**HOW TO COMPLETE THIS TASK:** Copy the data below in full, exactly as it appears.

**DATA TO USE:**
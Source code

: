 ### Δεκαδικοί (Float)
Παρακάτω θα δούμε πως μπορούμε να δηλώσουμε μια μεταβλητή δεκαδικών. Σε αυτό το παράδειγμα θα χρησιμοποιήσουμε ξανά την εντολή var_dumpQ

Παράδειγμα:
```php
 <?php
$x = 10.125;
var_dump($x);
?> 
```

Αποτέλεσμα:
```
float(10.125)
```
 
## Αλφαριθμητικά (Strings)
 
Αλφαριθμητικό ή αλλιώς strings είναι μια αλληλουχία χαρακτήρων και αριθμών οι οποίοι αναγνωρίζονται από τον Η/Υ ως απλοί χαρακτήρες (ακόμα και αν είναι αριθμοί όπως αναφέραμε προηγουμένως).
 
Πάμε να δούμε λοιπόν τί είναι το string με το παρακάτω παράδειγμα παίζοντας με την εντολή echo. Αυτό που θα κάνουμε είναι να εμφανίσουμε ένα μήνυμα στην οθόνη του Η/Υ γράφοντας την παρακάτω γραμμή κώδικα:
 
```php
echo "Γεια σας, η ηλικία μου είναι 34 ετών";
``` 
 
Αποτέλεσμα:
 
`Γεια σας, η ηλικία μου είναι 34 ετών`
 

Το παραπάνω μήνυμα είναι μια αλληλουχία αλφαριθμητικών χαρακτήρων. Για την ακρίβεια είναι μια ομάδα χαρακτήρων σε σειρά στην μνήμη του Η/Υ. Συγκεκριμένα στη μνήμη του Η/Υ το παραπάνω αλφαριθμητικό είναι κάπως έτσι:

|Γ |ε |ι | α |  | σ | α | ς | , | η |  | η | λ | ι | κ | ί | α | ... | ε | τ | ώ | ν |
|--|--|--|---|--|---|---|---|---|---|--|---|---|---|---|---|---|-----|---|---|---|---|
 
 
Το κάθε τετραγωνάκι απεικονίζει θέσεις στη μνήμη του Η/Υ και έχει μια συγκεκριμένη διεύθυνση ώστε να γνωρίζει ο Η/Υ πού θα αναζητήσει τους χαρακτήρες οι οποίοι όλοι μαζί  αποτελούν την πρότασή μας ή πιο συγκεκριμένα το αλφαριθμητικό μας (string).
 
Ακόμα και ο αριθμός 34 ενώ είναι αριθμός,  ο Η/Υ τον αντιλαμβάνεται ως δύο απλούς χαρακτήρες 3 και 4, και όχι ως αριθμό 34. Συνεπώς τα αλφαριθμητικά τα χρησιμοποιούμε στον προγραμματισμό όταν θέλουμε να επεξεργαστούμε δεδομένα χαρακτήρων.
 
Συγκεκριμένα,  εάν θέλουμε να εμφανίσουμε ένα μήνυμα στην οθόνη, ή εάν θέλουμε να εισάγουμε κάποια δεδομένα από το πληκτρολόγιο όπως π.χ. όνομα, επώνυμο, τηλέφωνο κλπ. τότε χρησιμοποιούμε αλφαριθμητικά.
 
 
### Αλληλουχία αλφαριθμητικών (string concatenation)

**SOLUTION:**
Source code

: ### Δεκαδικοί (Float)
Παρακάτω θα δούμε πως μπορούμε να δηλώσουμε μια μεταβλητή δεκαδικών. Σε αυτό το παράδειγμα θα χρησιμοποιήσουμε ξανά την εντολή var_dumpQ

Παράδειγμα:
```php
 <?php
$x = 10.125;
var_dump($x);
?> 
```

Αποτέλεσμα:
```
float(10.125)
```
 
## Αλφαριθμητικά (Strings)
 
Αλφαριθμητικό ή αλλιώς strings είναι μια αλληλουχία χαρακτήρων και αριθμών οι οποίοι αναγνωρίζονται από τον Η/Υ ως απλοί χαρακτήρες (ακόμα και αν είναι αριθμοί όπως αναφέραμε προηγουμένως).
 
Πάμε να δούμε λοιπόν τί είναι το string με το παρακάτω παράδειγμα παίζοντας με την εντολή echo. Αυτό που θα κάνουμε είναι να εμφανίσουμε ένα μήνυμα στην οθόνη του Η/Υ γράφοντας την παρακάτω γραμμή κώδικα:
 
```php
echo "Γεια σας, η ηλικία μου είναι 34 ετών";
``` 
 
Αποτέλεσμα:
 
`Γεια σας, η ηλικία μου είναι 34 ετών`
 

Το παραπάνω μήνυμα είναι μια αλληλουχία αλφαριθμητικών χαρακτήρων. Για την ακρίβεια είναι μια ομάδα χαρακτήρων σε σειρά στην μνήμη του Η/Υ. Συγκεκριμένα στη μνήμη του Η/Υ το παραπάνω αλφαριθμητικό είναι κάπως έτσι:

|Γ |ε |ι | α |  | σ | α | ς | , | η |  | η | λ | ι | κ | ί | α | ... | ε | τ | ώ | ν |
|--|--|--|---|--|---|---|---|---|---|--|---|---|---|---|---|---|-----|---|---|---|---|
 
 
Το κάθε τετραγωνάκι απεικονίζει θέσεις στη μνήμη του Η/Υ και έχει μια συγκεκριμένη διεύθυνση ώστε να γνωρίζει ο Η/Υ πού θα αναζητήσει τους χαρακτήρες οι οποίοι όλοι μαζί  αποτελούν την πρότασή μας ή πιο συγκεκριμένα το αλφαριθμητικό μας (string).
 
Ακόμα και ο αριθμός 34 ενώ είναι αριθμός,  ο Η/Υ τον αντιλαμβάνεται ως δύο απλούς χαρακτήρες 3 και 4, και όχι ως αριθμό 34. Συνεπώς τα αλφαριθμητικά τα χρησιμοποιούμε στον προγραμματισμό όταν θέλουμε να επεξεργαστούμε δεδομένα χαρακτήρων.
 
Συγκεκριμένα,  εάν θέλουμε να εμφανίσουμε ένα μήνυμα στην οθόνη, ή εάν θέλουμε να εισάγουμε κάποια δεδομένα από το πληκτρολόγιο όπως π.χ. όνομα, επώνυμο, τηλέφωνο κλπ. τότε χρησιμοποιούμε αλφαριθμητικά.
 
 
### Αλληλουχία αλφαριθμητικών (string concatenation)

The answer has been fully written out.